The dramatic increase over the last two decades or so in computing power, in wired and wireless connectivity, and in the availability of data has affected all aspects of our lives. Our aim in this book is to provide an accessible introduction to how social science researchers are harnessing innovations in digital technologies to transform their research methods. In this chapter we provide an overview of how and why e-Research methods have emerged, including an account of the drivers that have motivated their development and the barriers to their successful adoption. The chapters that follow examine how innovations in digital technologies are enabling the emergence of more powerful research infrastructure, services and tools, and how social science researchers are exploiting them.
1.1.1 Digital Data
As everyone exposed to the Internet is aware, the amount of digital data available is expanding very rapidly, both through the digitization of past records and by the accretion of ‘born digital’ materials that are in machine-readable form from the outset. The digital universe – the data we create and copy annually – is estimated to be doubling in size every two years and projected to reach 44 trillion gigabytes by 2020 (where a trillion is a million million, or 1012) (IDC, 2014). For social scientists, the predictions that more data will be generated in the next five years than in the entire history of human endeavour is both an opportunity and a challenge.
Today, vast amounts of data are generated as people go about their daily activities, both data that is deliberately produced and that which is generated by embedded systems. For example, use of public services is captured in administrative records; in the private sector, patterns of consumption of goods and services are captured in credit and debit card records; patterns of personal communications are captured in telephone records; patterns of movement are logged by sensors, such as traffic cameras, satellites and mobile phones; the movement of goods is increasingly tracked by devices such as radio-frequency identification (RFID) tags; and the advent of the ‘Social Web’ has led to an explosion of citizen-generated content in blogs and on social networking sites.
Currently, these data sources are barely exploited for social research purposes. The potential benefits to researchers are enormous, offering opportunities to mount multidisciplinary investigations into major social and scientific issues on a hitherto unrealizable scale by marshalling artificially produced and naturally occurring ‘big data’ of multiple kinds from multiple sources. However, exploiting these digital data sources to their full research potential requires new mechanisms for ensuring secure and confidential access to sensitive data, and new analysis tools for mining, integrating, structuring and visualizing data from multiple sources.
1.1.2 e-Infrastructure
Since the beginning of the new millennium, a world-wide effort has been underway to create the research infrastructure and to develop the research methods that will be needed if the ‘data deluge’ is to be harnessed effectively for research. A new generation of distributed digital technologies is leading to the development of interoperable, scalable computational tools and services that increasingly make it possible for researchers to locate, access, share, aggregate, manipulate and visualize digital data seamlessly across the Internet on a scale that was unthinkable only a decade or so ago.

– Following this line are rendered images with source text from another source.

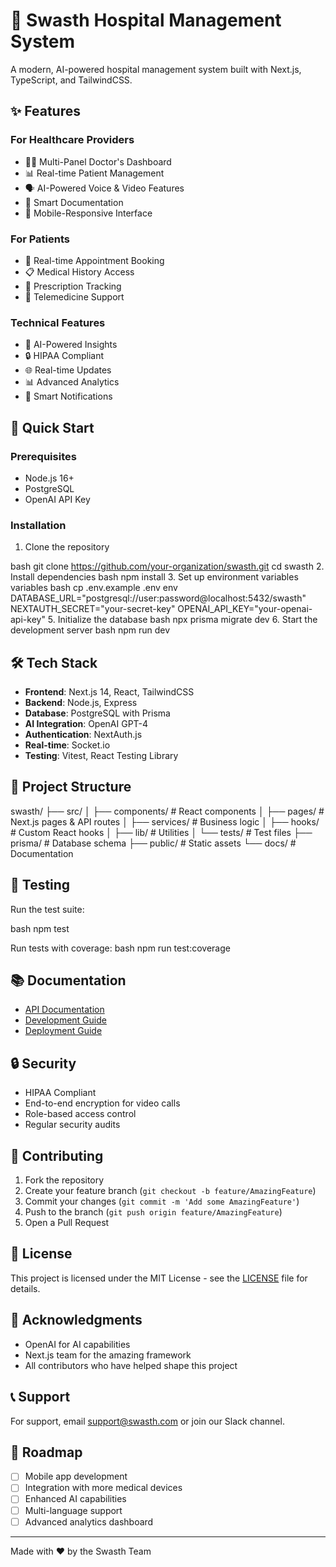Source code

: # 🏥 Swasth Hospital Management System

A modern, AI-powered hospital management system built with Next.js, TypeScript, and TailwindCSS.

## ✨ Features

### For Healthcare Providers
- 👩‍⚕️ Multi-Panel Doctor's Dashboard
- 📊 Real-time Patient Management
- 🗣️ AI-Powered Voice & Video Features
- 📝 Smart Documentation
- 📱 Mobile-Responsive Interface

### For Patients
- 🔄 Real-time Appointment Booking
- 📋 Medical History Access
- 💊 Prescription Tracking
- 🎥 Telemedicine Support

### Technical Features
- 🤖 AI-Powered Insights
- 🔒 HIPAA Compliant
- 🌐 Real-time Updates
- 📊 Advanced Analytics
- 🔔 Smart Notifications

## 🚀 Quick Start

### Prerequisites
- Node.js 16+
- PostgreSQL
- OpenAI API Key

### Installation

1. Clone the repository

bash
git clone https://github.com/your-organization/swasth.git
cd swasth
2. Install dependencies 
bash
npm install
3. Set up environment variables
variables
bash
cp .env.example .env
env
DATABASE_URL="postgresql://user:password@localhost:5432/swasth"
NEXTAUTH_SECRET="your-secret-key"
OPENAI_API_KEY="your-openai-api-key"
5. Initialize the database
bash
npx prisma migrate dev
6. Start the development server
bash
npm run dev

## 🛠️ Tech Stack

- **Frontend**: Next.js 14, React, TailwindCSS
- **Backend**: Node.js, Express
- **Database**: PostgreSQL with Prisma
- **AI Integration**: OpenAI GPT-4
- **Authentication**: NextAuth.js
- **Real-time**: Socket.io
- **Testing**: Vitest, React Testing Library

## 📁 Project Structure
swasth/
├── src/
│ ├── components/ # React components
│ ├── pages/ # Next.js pages & API routes
│ ├── services/ # Business logic
│ ├── hooks/ # Custom React hooks
│ ├── lib/ # Utilities
│ └── tests/ # Test files
├── prisma/ # Database schema
├── public/ # Static assets
└── docs/ # Documentation


## 🧪 Testing

Run the test suite:

bash
npm test

Run tests with coverage:
bash
npm run test:coverage

## 📚 Documentation

- [API Documentation](docs/api.md)
- [Development Guide](docs/development.md)
- [Deployment Guide](docs/deployment.md)

## 🔒 Security

- HIPAA Compliant
- End-to-end encryption for video calls
- Role-based access control
- Regular security audits

## 🤝 Contributing

1. Fork the repository
2. Create your feature branch (`git checkout -b feature/AmazingFeature`)
3. Commit your changes (`git commit -m 'Add some AmazingFeature'`)
4. Push to the branch (`git push origin feature/AmazingFeature`)
5. Open a Pull Request

## 📄 License

This project is licensed under the MIT License - see the [LICENSE](LICENSE) file for details.

## 🙏 Acknowledgments

- OpenAI for AI capabilities
- Next.js team for the amazing framework
- All contributors who have helped shape this project

## 📞 Support

For support, email support@swasth.com or join our Slack channel.

## 🚀 Roadmap

- [ ] Mobile app development
- [ ] Integration with more medical devices
- [ ] Enhanced AI capabilities
- [ ] Multi-language support
- [ ] Advanced analytics dashboard

---

Made with ❤️ by the Swasth Team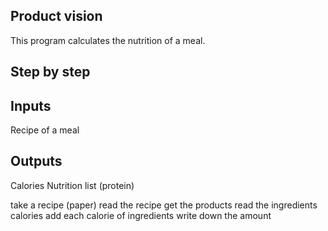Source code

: ## Product vision
This program calculates the nutrition of a meal. 
## Step by step


## Inputs
Recipe of a meal

## Outputs
Calories
Nutrition list (protein)

take a recipe (paper)
read the recipe
get the products
read the ingredients calories
add each calorie of ingredients
write down the amount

e-Infrastructure comprises the information and communication technologies (ICTs) – the networked computing hardware and software – and the digital data that are deployed to support research. A very broad definition has been adopted by Research Councils UK (2014), which spells out more fully the components that are brought together:
e-Infrastructure refers to a combination and interworking of digitally-based technology (hardware and software), resources (data, services, digital libraries), communications (protocols, access rights and networks), and the people and organisational structures needed to support modern, internationally leading collaborative research be it in the arts and humanities or the sciences.
This definition highlights the complexity of e-Infrastructure and, correspondingly, the enormity of the socio-technical efforts required to efficiently integrate distributed computers, data, people and organizations in order to deliver tools and services that scientists can readily adopt to their advantage in pursuing their research. (In the US, the term cyberinfrastructure is more commonly used than e-Infrastructure.)
e-Research is the generic term that has been coined for the innovations in research methods that are emerging to take advantage of this new and vastly more powerful e-Infrastructure. Similarly, e-Social Science is the research facilitated by the e-Infrastructure. The ‘e’ in all these terms is short for ‘electronic’, although it is sometimes rendered as ‘enhanced’.
The scope of the book is the application of e-Research methods across the social sciences, including both quantitative and qualitative data collection and analysis. The aim is to introduce the reader to the application of innovative digital research methods throughout the research lifecycle, from resource discovery, through the collection, manipulation and analysis of data, to the presentation and publication of results.